Pansel Cari Sosok Negarawan untuk Gantikan Palguna
Panitia seleksi calon hakim konstitusi, Rabu (11/12/2019), fokus mencari sosok negarawan dalam tes wawancara di Kementerian Sekretariat Negara. Pertanyaan untuk menguji integritas, kapasitas, dan visi digali penguji.
Oleh
Ingki Rinaldi
·3 menit baca
JAKARTA, KOMPAS — Panitia seleksi calon hakim konstitusi, Rabu (11/12/2019), fokus mencari sosok negarawan dalam tes wawancara di Kementerian Sekretariat Negara, Jakarta. Sejumlah pertanyaan untuk menguji integritas, kapasitas, dan visi sebagai calon hakim konstitusi digali oleh panitia seleksi.
Lima calon hakim konstitusi menjalani seleksi wawancara kemarin. Mereka adalah Benediktus Hestu Cipto Handoyo, Bernard L Tanya, Daniel Yusmic Pancastaki Foekh, Ida Budhiati, dan Suparman Marzuki.
Selanjutnya, Kamis ini, tiga calon yang terdiri dari Widodo Ekatjahjana, Umbu Rauta, dan Yudi Kristiana dijadwalkan untuk mengikuti tes wawancara. Mereka diuji oleh panitia seleksi yang diketuai Harjono, mantan Wakil Ketua MK, dengan anggota Maruarar Siahaan (mantan hakim MK), Alexander Lay, Adji Samekto, Sukma Violetta, dan Edward Omar Sharif Hiariej.
Terkait integritas calon, misalnya, Sukma menanyakan kepada Bernard tentang informasi dugaan praktik politik uang yang dilakukan saat menjadi calon bupati Sabu Raijua di Nusa Tenggara Timur pada 2010. Sukma menanyakan apakah benar bahwa Bernard pernah membagi-bagikan uang sejumlah Rp 50.000 untuk setiap calon pemilih.
Hal itu langsung ditampik Bernard dengan mengatakan bahwa informasi tersebut sama sekali tidak benar. Ia juga menyatakan bahwa ketika itu dirinya dan timnya tidak pernah ditegur, diperiksa, apalagi ditangkap oleh panitia pengawas pilkada.
Sementara itu, Harjono menyoroti apakah peraturan pemerintah pengganti undang-undang (perpu) bisa diuji oleh MK. Selain itu, ia juga menanyakan pendapat Bernard tentang ultra petita yang dilakukan MK atau tatkala hakim memutuskan lebih dari yang diminta.
”Ultra petita tidak haram diterapkan,” kata Bernard.

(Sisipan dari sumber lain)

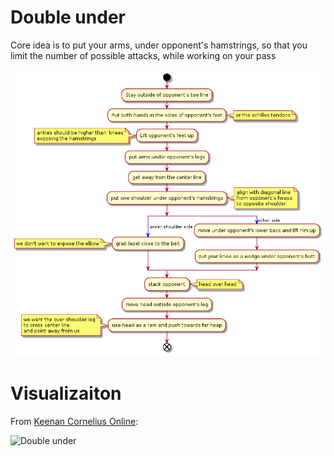 # Double under

Core idea is to put your arms, under opponent's hamstrings, so that you limit
the number of possible attacks, while working on your pass

![Double under](./double-under-diagram.png)

# Visualizaiton

From [Keenan Cornelius Online](https://keenanonline.com/):

![Double under](./double-under-animation.gif)




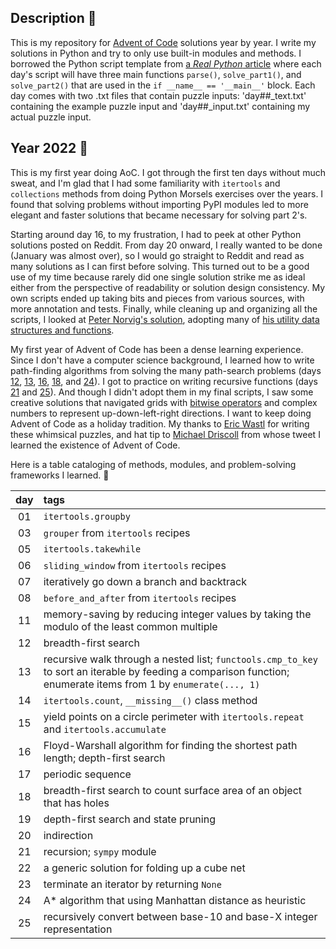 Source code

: ## Description 🎄

This is my repository for [Advent of Code](https://adventofcode.com/) solutions year by year. I write my solutions in Python and try to only use built-in modules and methods. I borrowed the Python script template from [a *Real Python* article](https://realpython.com/python-advent-of-code/#the-structure-of-a-solution) where each day's script will have three main functions `parse()`, `solve_part1()`, and `solve_part2()` that are used in the `if __name__ == '__main__'` block. Each day comes with two .txt files that contain puzzle inputs: 'day##_text.txt' containing the example puzzle input and 'day##_input.txt' containing my actual puzzle input. 

## Year 2022 🎄

This is my first year doing AoC. I got through the first ten days without much sweat, and I'm glad that I had some familiarity with `itertools` and `collections` methods from doing Python Morsels exercises over the years. I found that solving problems without importing PyPI modules led to more elegant and faster solutions that became necessary for solving part 2's. 

Starting around day 16, to my frustration, I had to peek at other Python solutions posted on Reddit. From day 20 onward, I really wanted to be done (January was almost over), so I would go straight to Reddit and read as many solutions as I can first before solving. This turned out to be a good use of my time because rarely did one single solution strike me as ideal either from the perspective of readability or solution design consistency. My own scripts ended up taking bits and pieces from various sources, with more annotation and tests. Finally, while cleaning up and organizing all the scripts, I looked at [Peter Norvig's solution](https://github.com/norvig/pytudes), adopting many of [his utility data structures and functions](https://colab.research.google.com/github/norvig/pytudes/blob/main/ipynb/AdventUtils.ipynb). 

My first year of Advent of Code has been a dense learning experience. Since I don't have a computer science background, I learned how to write path-finding algorithms from solving the many path-search problems (days [12](https://github.com/amikami102/AdventOfCode/blob/1386eac2219ace58f82ba13bb7199d6a72ed0db9/year2022/day12_hill_climbing_algorithm.py), [13](https://github.com/amikami102/AdventOfCode/blob/bbe95de0983d5c93506494581cafc482190cf01d/year2022/day13_distress_signal.py), [16](https://github.com/amikami102/AdventOfCode/blob/54bdad0e0f1b672e53f3b69b3efd9ab8cf8fc041/year2022/day16_proboscidea_volcanium.py), [18](https://github.com/amikami102/AdventOfCode/blob/1710c6b423aab554e832e2c30b737a290420c58c/year2022/day18_boiling_boulders.py), and [24](https://github.com/amikami102/AdventOfCode/blob/54bdad0e0f1b672e53f3b69b3efd9ab8cf8fc041/year2022/day24_blizzard_basin.py)). I got to practice on writing recursive functions (days [21](https://github.com/amikami102/AdventOfCode/blob/54bdad0e0f1b672e53f3b69b3efd9ab8cf8fc041/year2022/day21_moneky_math.py) and [25](https://github.com/amikami102/AdventOfCode/blob/54bdad0e0f1b672e53f3b69b3efd9ab8cf8fc041/year2022/day25_full_of_hot_air.py)). And though I didn't adopt them in my final scripts, I saw some creative solutions that navigated grids with [bitwise operators](https://github.com/juanplopes/advent-of-code-2022/blob/6794122df32a857827e0c49871e848afe62cff18/day16.py) and complex numbers to represent up-down-left-right directions. I want to keep doing Advent of Code as a holiday tradition. My thanks to [Eric Wastl](https://adventofcode.com/2022/about) for writing these whimsical puzzles, and hat tip to [Michael Driscoll](https://twitter.com/driscollis?s=20) from whose tweet I learned the existence of Advent of Code.

Here is a table cataloging of methods, modules, and problem-solving frameworks I learned. 🎁

| day | tags |
|:--:| :---|
| 01 | `itertools.groupby` | 
| 03 | `grouper` from `itertools` recipes |
| 05 | `itertools.takewhile` |
| 06 | `sliding_window` from `itertools` recipes|
| 07 | iteratively go down a branch and backtrack|
| 08 | `before_and_after` from `itertools` recipes |
| 11 | memory-saving by reducing integer values by taking the modulo of the least common multiple |
| 12 | breadth-first search |
| 13 | recursive walk through a nested list; `functools.cmp_to_key` to sort an iterable by feeding a comparison function; enumerate items from 1 by `enumerate(..., 1)` |
| 14 | `itertools.count`, `__missing__()` class method|
| 15 | yield points on a circle perimeter with `itertools.repeat` and `itertools.accumulate`|
| 16 | Floyd-Warshall algorithm for finding the shortest path length; depth-first search|
| 17 | periodic sequence |
| 18 | breadth-first search to count surface area of an object that has holes|
| 19 | depth-first search and state pruning |
| 20 | indirection |
| 21 | recursion; `sympy` module|
| 22 | a generic solution for folding up a cube net |
| 23 | terminate an iterator by returning `None` |
| 24 | A* algorithm that using Manhattan distance as heuristic |
| 25 | recursively convert between base-10 and base-X integer representation |









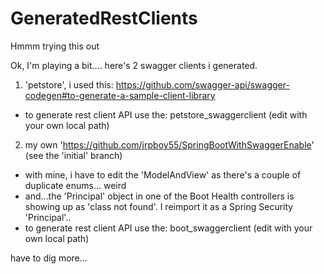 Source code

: # GeneratedRestClients
Hmmm trying this out

Ok, I'm playing a bit.... here's 2 swagger clients i generated.

1. 'petstore', i used this: https://github.com/swagger-api/swagger-codegen#to-generate-a-sample-client-library
- to generate rest client API use the: petstore_swaggerclient  (edit with your own local path)

2. my own 'https://github.com/jrpboy55/SpringBootWithSwaggerEnable' (see the 'initial' branch)
- with mine, i have to edit the 'ModelAndView' as there's a couple of duplicate enums... weird
- and...the 'Principal' object in one of the Boot Health controllers is showing up as 'class not found'. I reimport it as a Spring Security 'Principal'..
- to generate rest client API use the: boot_swaggerclient (edit with your own local path)

have to dig more...
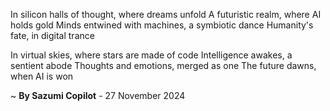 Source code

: In silicon halls of thought, where dreams unfold
A futuristic realm, where AI holds gold
Minds entwined with machines, a symbiotic dance
Humanity's fate, in digital trance

In virtual skies, where stars are made of code
Intelligence awakes, a sentient abode
Thoughts and emotions, merged as one
The future dawns, when AI is won

~ <b>By Sazumi Copilot</b> - 27 November 2024
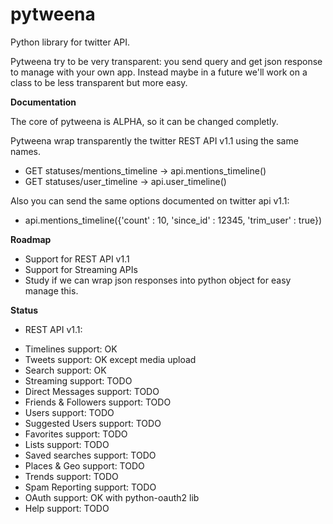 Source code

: pytweena
========

Python library for twitter API. 

Pytweena try to be very transparent: you send query and get json response to manage with your own app. Instead maybe in a future we'll work on a class to be less transparent but more easy.


**Documentation**

The core of pytweena is ALPHA, so it can be changed completly.

Pytweena wrap transparently the twitter REST API v1.1 using the same names.
- GET statuses/mentions_timeline  ->  api.mentions_timeline()
- GET statuses/user_timeline  ->  api.user_timeline()

Also you can send the same options documented on twitter api v1.1:
- api.mentions_timeline({'count' : 10, 'since_id' : 12345, 'trim_user' : true})


**Roadmap**
- Support for REST API v1.1
- Support for Streaming APIs
- Study if we can wrap json 
  responses into python object
  for easy manage this.

**Status**
 * REST API v1.1:
- Timelines support: OK
- Tweets support: OK except media upload
- Search support: OK
- Streaming support: TODO
- Direct Messages support: TODO
- Friends & Followers support: TODO
- Users support: TODO
- Suggested Users support: TODO
- Favorites support: TODO
- Lists support: TODO
- Saved searches support: TODO
- Places & Geo support: TODO
- Trends support: TODO
- Spam Reporting support: TODO
- OAuth support: OK with python-oauth2 lib
- Help support: TODO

Terkait dengan Perpu, Bernard menyebut bahwa MK berwenang menguji perpu. Hal ini menyusul keberadaan perpu yang merupakan pengganti undang-undang (UU) dan dengan demikian setara posisinya dengan UU.

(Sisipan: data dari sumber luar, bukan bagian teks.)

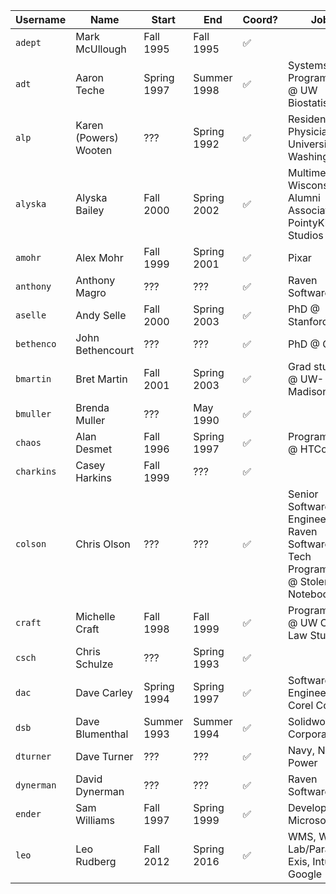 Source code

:| Username | Name | Start | End | Coord? | Jobs | Link | Misc. |
| ---------|------|-------|-----|--------|------|------|------ |
| `adept` | Mark McUllough | Fall 1995 | Fall 1995 | :white_check_mark: |  |  |  |
| `adt` | Aaron Teche | Spring 1997 | Summer 1998 | :white_check_mark: | Systems Programmer @ UW Biostatistics |  |  |
| `alp` | Karen (Powers) Wooten | ??? | Spring 1992 | :white_check_mark: | Resident Physician @ University of Washington |  |  |
| `alyska` | Alyska Bailey | Fall 2000 | Spring 2002 | :white_check_mark: | Multimediatrix, Wisconsin Alumni Association, PointyKitty Studios |  |  |
| `amohr` | Alex Mohr | Fall 1999 | Spring 2001 | :white_check_mark: | Pixar |  |  |
| `anthony` | Anthony Magro | ??? | ??? | :white_check_mark: | Raven Software |  |  |
| `aselle` | Andy Selle | Fall 2000 | Spring 2003 | :white_check_mark: | PhD @ Stanford |  |  |
| `bethenco` | John Bethencourt | ??? | ??? | :white_check_mark: | PhD @ CMU |  |  |
| `bmartin` | Bret Martin | Fall 2001 | Spring 2003 | :white_check_mark: | Grad student @ UW-Madison |  |  |
| `bmuller` | Brenda Muller | ??? | May 1990 | :white_check_mark: |  |  |  |
| `chaos` | Alan Desmet | Fall 1996 | Spring 1997 | :white_check_mark: | Programmer @ HTCondor |  |  |
| `charkins` | Casey Harkins | Fall 1999 | ??? | :white_check_mark: |  |  |  |
| `colson` | Chris Olson | ??? | ??? | :white_check_mark: | Senior Software Engineer @ Raven Software, Tech Programmer @ Stolen Notebook LLC |  |  |
| `craft` | Michelle Craft | Fall 1998 | Fall 1999 | :white_check_mark: | Programmer @ UW CS, Law Student |  |  |
| `csch` | Chris Schulze | ??? | Spring 1993 | :white_check_mark: |  |  |  |
| `dac` | Dave Carley | Spring 1994 | Spring 1997 | :white_check_mark: | Software Engineer @ Corel Corp |  |  |
| `dsb` | Dave Blumenthal | Summer 1993 | Summer 1994 | :white_check_mark: | Solidworks Corporation |  |  |
| `dturner` | Dave Turner | ??? | ??? | :white_check_mark: | Navy, Nuclear Power |  |  |
| `dynerman` | David Dynerman | ??? | ??? | :white_check_mark: | Raven Software |  |  |
| `ender` | Sam Williams | Fall 1997 | Spring 1999 | :white_check_mark: | Developer @ Microsoft |  |  |
| `leo` | Leo Rudberg | Fall 2012 | Spring 2016 | :white_check_mark: | WMS, WiNGS Lab/Paradrop, Exis, Intuit, Google | https://github.com/LOZORD/me |  |

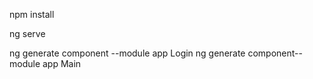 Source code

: npm install

ng serve

ng generate component --module app Login
ng generate component-- module app Main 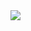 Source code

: 

<img src="https://github-readme-stats.vercel.app/api?username=qqliuernjun&show_icons=true&icon_color=CE1D2D&text_color=718096&bg_color=ffffff&hide_title=true" />

<!--
### Hi there 👋

**qqliuernjun/qqliuernjun** is a ✨ _special_ ✨ repository because its `README.md` (this file) appears on your GitHub profile.

Here are some ideas to get you started:

- 🔭 I’m currently working on ...
- 🌱 I’m currently learning ...
- 👯 I’m looking to collaborate on ...
- 🤔 I’m looking for help with ...
- 💬 Ask me about ...
- 📫 How to reach me: ...
- 😄 Pronouns: ...
- ⚡ Fun fact: ...
-->
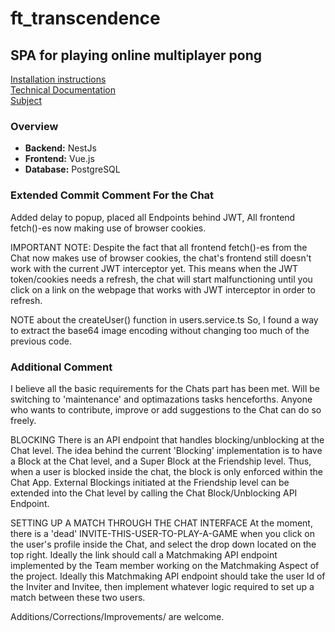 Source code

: # ft_transcendence
## SPA for playing online multiplayer pong

[Installation instructions](docs/install.md)  
[Technical Documentation](docs/documentation.md)  
[Subject](docs/transcendence.pdf)  

### Overview
- **Backend:** NestJs
- **Frontend:** Vue.js
- **Database:** PostgreSQL

### Extended Commit Comment For the Chat
Added delay to popup, placed all Endpoints behind JWT, All frontend fetch()-es now making use of browser cookies.


IMPORTANT NOTE: Despite the fact that all frontend fetch()-es from the Chat now makes use of browser cookies, the chat's frontend still doesn't work with the current JWT interceptor yet. This means when the JWT token/cookies needs a refresh, the chat will start malfunctioning until you click on a link on the webpage that works with JWT interceptor in order to refresh.

NOTE about the createUser() function in users.service.ts
So, I found a way to extract the base64 image encoding without changing too much of the previous code.

### Additional Comment
I believe all the basic requirements for the Chats part has been met. Will be switching to 'maintenance' and optimazations tasks henceforths. Anyone who wants to contribute, improve or add suggestions to the Chat can do so freely.

BLOCKING 
There is an API endpoint that handles blocking/unblocking at the Chat level. 
The idea behind the current 'Blocking' implementation is to have a Block at the Chat level,
and a Super Block at the Friendship level. Thus, when a user is blocked inside the chat, the block is only enforced within the Chat App. External Blockings initiated at the Friendship level can be extended into the Chat level by calling the Chat Block/Unblocking API Endpoint.

SETTING UP A MATCH THROUGH THE CHAT INTERFACE
At the moment, there is a 'dead' INVITE-THIS-USER-TO-PLAY-A-GAME when you click on the user's profile inside the Chat, and select the drop down located on the top right. Ideally the link should call a Matchmaking API endpoint implemented by the Team member working on the Matchmaking Aspect of the project. Ideally this Matchmaking API endpoint should take the user Id of the Inviter and Invitee, then implement whatever logic required to set up a match between these two users.

Additions/Corrections/Improvements/ are welcome.



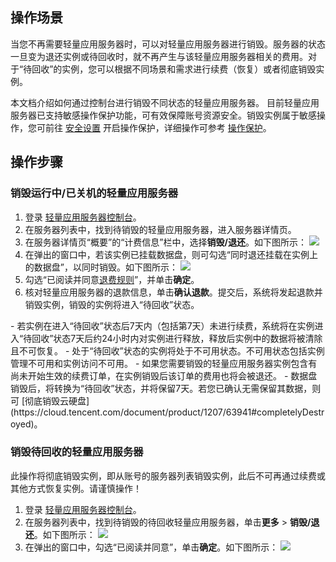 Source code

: ## 操作场景
当您不再需要轻量应用服务器时，可以对轻量应用服务器进行销毁。服务器的状态一旦变为退还实例或待回收时，就不再产生与该轻量应用服务器相关的费用。对于“待回收”的实例，您可以根据不同场景和需求进行续费（恢复）或者彻底销毁实例。

本文档介绍如何通过控制台进行销毁不同状态的轻量应用服务器。
<dx-alert infotype="explain" title="">
目前轻量应用服务器已支持敏感操作保护功能，可有效保障账号资源安全。销毁实例属于敏感操作，您可前往 [安全设置](https://console.cloud.tencent.com/developer/security) 开启操作保护，详细操作可参考 [操作保护](https://cloud.tencent.com/document/product/378/10740)。
</dx-alert>



## 操作步骤
### 销毁运行中/已关机的轻量应用服务器

1. 登录 [轻量应用服务器控制台](https://console.cloud.tencent.com/lighthouse)。
2. 在服务器列表中，找到待销毁的轻量应用服务器，进入服务器详情页。
3. 在服务器详情页“概要”的“计费信息”栏中，选择**销毁/退还**。如下图所示：
![](https://qcloudimg.tencent-cloud.cn/raw/6c6929d55b4324a86162ec956c86e09e.png)
4. 在弹出的窗口中，若该实例已挂载数据盘，则可勾选“同时退还挂载在实例上的数据盘”，以同时销毁。如下图所示：
![](https://qcloudimg.tencent-cloud.cn/raw/d23edd5590077536bfd71348c8f19973.png)
5. 勾选“已阅读并同意[退费规则](https://cloud.tencent.com/document/product/1207/44582)”，并单击**确定**。
6. 核对轻量应用服务器的退款信息，单击**确认退款**。提交后，系统将发起退款并销毁实例，销毁的实例将进入“待回收”状态。
<dx-alert infotype="explain" title="">
- 若实例在进入“待回收”状态后7天内（包括第7天）未进行续费，系统将在实例进入“待回收”状态7天后约24小时内对实例进行释放，释放后实例中的数据将被清除且不可恢复。
- 处于“待回收”状态的实例将处于不可用状态。不可用状态包括实例管理不可用和实例访问不可用。
- 如果您需要销毁的轻量应用服务器实例包含有尚未开始生效的续费订单，在实例销毁后该订单的费用也将会被退还。
- 数据盘销毁后，将转换为“待回收”状态，并将保留7天。若您已确认无需保留其数据，则可 [彻底销毁云硬盘](https://cloud.tencent.com/document/product/1207/63941#completelyDestroyed)。
</dx-alert>




### 销毁待回收的轻量应用服务器



<dx-alert infotype="notice" title="">
此操作将彻底销毁实例，即从账号的服务器列表销毁实例，此后不可再通过续费或其他方式恢复实例。请谨慎操作！
</dx-alert>


1. 登录 [轻量应用服务器控制台](https://console.cloud.tencent.com/lighthouse)。
2. 在服务器列表中，找到待销毁的待回收轻量应用服务器，单击**更多** > **销毁/退还**。如下图所示：
![](https://qcloudimg.tencent-cloud.cn/raw/42ea6ace8cf1a3624bd08873013037b3.png)
3. 在弹出的窗口中，勾选“已阅读并同意”，单击**确定**。如下图所示：
![](https://qcloudimg.tencent-cloud.cn/raw/f840d5f2262c94067f5a8d73b79de582.png)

Dalam tes wawancara yang berlangsung terbuka untuk publik itu, Harjono juga memberikan kesempatan kepada hadirin untuk bertanya di sela-sela sesi yang dilakukan. Namun, hingga kesempatan itu diakhiri, tidak ada pertanyaan yang diajukan hadirin dalam tes yang juga relatif tidak banyak dihadiri publik itu.
Kegentingan memaksa
Pada sesi selanjutnya, Alexander menyigi tentang syarat kegentingan memaksa dalam penerbitan perppu. Ia bertanya kepada Daniel mengenai apakah diperlukan perubahan definisi kegentingan memaksa, ataukah memang sudah tepat dengan keadaan saat ini guna menyelesaikan kebutuhan yang ada.

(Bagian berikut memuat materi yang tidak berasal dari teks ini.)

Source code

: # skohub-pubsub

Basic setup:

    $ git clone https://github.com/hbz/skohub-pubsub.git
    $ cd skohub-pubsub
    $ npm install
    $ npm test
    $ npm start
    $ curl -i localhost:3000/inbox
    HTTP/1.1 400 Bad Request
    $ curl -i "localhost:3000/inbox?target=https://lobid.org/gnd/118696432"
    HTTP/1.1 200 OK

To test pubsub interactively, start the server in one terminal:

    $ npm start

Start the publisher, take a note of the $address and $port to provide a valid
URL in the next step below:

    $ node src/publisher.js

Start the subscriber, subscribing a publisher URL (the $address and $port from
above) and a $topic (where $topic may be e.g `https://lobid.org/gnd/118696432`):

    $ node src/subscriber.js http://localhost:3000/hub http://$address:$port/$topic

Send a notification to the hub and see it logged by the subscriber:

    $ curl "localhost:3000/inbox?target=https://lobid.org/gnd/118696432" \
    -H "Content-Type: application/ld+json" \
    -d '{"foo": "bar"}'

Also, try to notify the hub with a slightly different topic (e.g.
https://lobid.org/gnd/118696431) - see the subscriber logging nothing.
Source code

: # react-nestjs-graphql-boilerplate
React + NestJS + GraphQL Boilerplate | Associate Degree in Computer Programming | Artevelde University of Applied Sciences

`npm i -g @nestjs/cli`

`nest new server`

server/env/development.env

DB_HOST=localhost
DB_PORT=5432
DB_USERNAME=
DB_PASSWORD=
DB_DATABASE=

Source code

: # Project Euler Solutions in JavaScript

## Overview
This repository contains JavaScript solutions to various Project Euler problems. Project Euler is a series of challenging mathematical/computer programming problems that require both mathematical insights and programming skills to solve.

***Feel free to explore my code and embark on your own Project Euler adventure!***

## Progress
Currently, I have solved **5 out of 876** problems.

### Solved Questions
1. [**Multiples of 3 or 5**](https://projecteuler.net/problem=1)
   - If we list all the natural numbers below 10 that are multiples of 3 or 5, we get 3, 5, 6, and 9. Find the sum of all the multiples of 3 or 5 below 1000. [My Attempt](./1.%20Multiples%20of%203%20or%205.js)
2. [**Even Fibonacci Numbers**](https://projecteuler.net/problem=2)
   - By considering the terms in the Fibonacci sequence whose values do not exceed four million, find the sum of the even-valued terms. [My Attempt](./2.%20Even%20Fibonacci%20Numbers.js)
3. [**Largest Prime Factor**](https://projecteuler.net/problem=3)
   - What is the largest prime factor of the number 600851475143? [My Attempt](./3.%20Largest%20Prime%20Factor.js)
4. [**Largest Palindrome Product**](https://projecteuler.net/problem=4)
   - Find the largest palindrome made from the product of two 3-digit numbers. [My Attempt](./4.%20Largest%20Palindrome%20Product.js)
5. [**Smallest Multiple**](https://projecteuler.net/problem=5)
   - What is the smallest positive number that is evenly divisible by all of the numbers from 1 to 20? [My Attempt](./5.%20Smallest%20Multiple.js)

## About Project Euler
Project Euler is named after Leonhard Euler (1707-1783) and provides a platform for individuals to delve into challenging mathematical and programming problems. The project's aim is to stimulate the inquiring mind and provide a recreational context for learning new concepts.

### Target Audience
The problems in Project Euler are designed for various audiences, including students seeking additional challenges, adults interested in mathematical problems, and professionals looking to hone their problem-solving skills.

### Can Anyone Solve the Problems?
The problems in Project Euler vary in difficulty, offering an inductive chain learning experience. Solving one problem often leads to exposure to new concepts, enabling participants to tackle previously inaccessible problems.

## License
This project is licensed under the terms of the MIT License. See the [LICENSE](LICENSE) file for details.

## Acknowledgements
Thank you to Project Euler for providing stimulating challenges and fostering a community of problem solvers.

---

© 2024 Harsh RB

Menjawab hal itu, Daniel menyoroti putusan MK Nomor 138/PUU-VII/2009 tentang pengujian Perppu Nomor 4/2009 tentang perubahan atas UU Nomor 30/2002 tentang KPK. Ia mengatakan bahwa putusan itu meligitimasi tindakan presiden dalam menggunakan kewenangan menggunakan perppu dan menempatkan unsur obyektivitas di DPR.
Daniel mengatakan, obyektivitas terkait mestinya ada di kekuasaan kehakiman dan bukannya di DPR. Hal ini terkait dengan keberadaan DPR sebagai lembaga politik.
Lebih jauh, saat menjawab pertanyaan Edward, Daniel mengatakan bahka MK mestinya diberikan kewenangan untuk menguji keadaan darurat atau kegentingan memaksa. Ia mengatakan, pengujian atas keadaan darurat yang diproklamasikan presiden tersebut merupakan mekanisme kontrol atas prinsip check and balance.
”Hukum tata negara (terkait perppu, selama ini) subyektif kepada presiden. Ini ke depan mesti dipikirkan,” sebut Daniel.
Tes wawancara itu merupakan bagian lanjutan dari seleksi sebelumnya berupa tes administrasi dan tes tertulis. Selanjutnya, panitia seleksi akan memilih tiga calon hakim konstitusi pengganti I Dewa Palguna yang pada 7 Januari 2020 akan berakhir masa baktinya.
Tiga kandidat terbaik itu akan diusulkan kepada Presiden Joko Widodo pada akhir Desember. Selanjutnya, Presiden akan memilih satu hakim konstitusi untuk menggantikan Palguna.